What the task asks: Give again exactly the lines that stretch from the one with "(i.e.; the groups" to the end of the data below, including both of those lines and nothing else.

(Saved data entries)

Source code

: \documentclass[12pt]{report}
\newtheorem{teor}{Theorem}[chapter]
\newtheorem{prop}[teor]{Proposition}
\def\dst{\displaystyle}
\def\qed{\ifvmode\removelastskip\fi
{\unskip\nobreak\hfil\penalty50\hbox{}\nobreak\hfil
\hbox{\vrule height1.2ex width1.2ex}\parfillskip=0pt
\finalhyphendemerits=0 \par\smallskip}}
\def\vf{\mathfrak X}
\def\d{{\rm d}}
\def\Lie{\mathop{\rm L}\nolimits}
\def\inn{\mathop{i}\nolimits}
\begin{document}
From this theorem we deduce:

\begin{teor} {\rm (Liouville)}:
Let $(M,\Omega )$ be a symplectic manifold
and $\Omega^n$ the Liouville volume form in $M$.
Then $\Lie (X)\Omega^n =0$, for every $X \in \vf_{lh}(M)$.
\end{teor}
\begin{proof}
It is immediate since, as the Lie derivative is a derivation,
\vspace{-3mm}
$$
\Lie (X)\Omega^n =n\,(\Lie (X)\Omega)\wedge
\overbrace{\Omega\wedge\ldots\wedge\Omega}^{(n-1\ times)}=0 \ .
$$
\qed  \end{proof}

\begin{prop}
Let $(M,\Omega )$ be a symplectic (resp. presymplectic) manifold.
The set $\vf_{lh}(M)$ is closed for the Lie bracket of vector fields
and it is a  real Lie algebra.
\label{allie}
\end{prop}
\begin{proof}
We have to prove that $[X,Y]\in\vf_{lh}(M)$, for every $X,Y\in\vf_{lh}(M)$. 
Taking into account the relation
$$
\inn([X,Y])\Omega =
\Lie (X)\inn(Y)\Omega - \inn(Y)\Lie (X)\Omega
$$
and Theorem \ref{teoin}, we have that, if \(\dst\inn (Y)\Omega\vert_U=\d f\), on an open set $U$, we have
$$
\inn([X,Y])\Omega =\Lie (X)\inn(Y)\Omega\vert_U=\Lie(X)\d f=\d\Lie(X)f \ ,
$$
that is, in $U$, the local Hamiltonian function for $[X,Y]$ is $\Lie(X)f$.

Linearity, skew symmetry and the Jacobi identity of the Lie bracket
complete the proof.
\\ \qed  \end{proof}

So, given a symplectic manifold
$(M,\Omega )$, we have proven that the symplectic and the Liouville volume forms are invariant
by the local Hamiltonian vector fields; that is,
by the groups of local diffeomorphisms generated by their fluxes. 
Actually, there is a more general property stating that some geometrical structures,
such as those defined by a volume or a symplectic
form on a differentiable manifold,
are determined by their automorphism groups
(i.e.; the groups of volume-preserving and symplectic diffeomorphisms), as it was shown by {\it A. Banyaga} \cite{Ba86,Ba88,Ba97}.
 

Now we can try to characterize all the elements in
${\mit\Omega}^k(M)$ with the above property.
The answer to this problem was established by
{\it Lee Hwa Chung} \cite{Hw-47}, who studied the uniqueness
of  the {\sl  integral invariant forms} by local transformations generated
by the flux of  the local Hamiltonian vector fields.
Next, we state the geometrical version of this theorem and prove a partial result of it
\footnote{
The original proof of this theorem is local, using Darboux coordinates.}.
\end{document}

Result of this task:
(i.e.; the groups of volume-preserving and symplectic diffeomorphisms), as it was shown by {\it A. Banyaga} \cite{Ba86,Ba88,Ba97}.
 

Now we can try to characterize all the elements in
${\mit\Omega}^k(M)$ with the above property.
The answer to this problem was established by
{\it Lee Hwa Chung} \cite{Hw-47}, who studied the uniqueness
of  the {\sl  integral invariant forms} by local transformations generated
by the flux of  the local Hamiltonian vector fields.
Next, we state the geometrical version of this theorem and prove a partial result of it
\footnote{
The original proof of this theorem is local, using Darboux coordinates.}.
\end{document}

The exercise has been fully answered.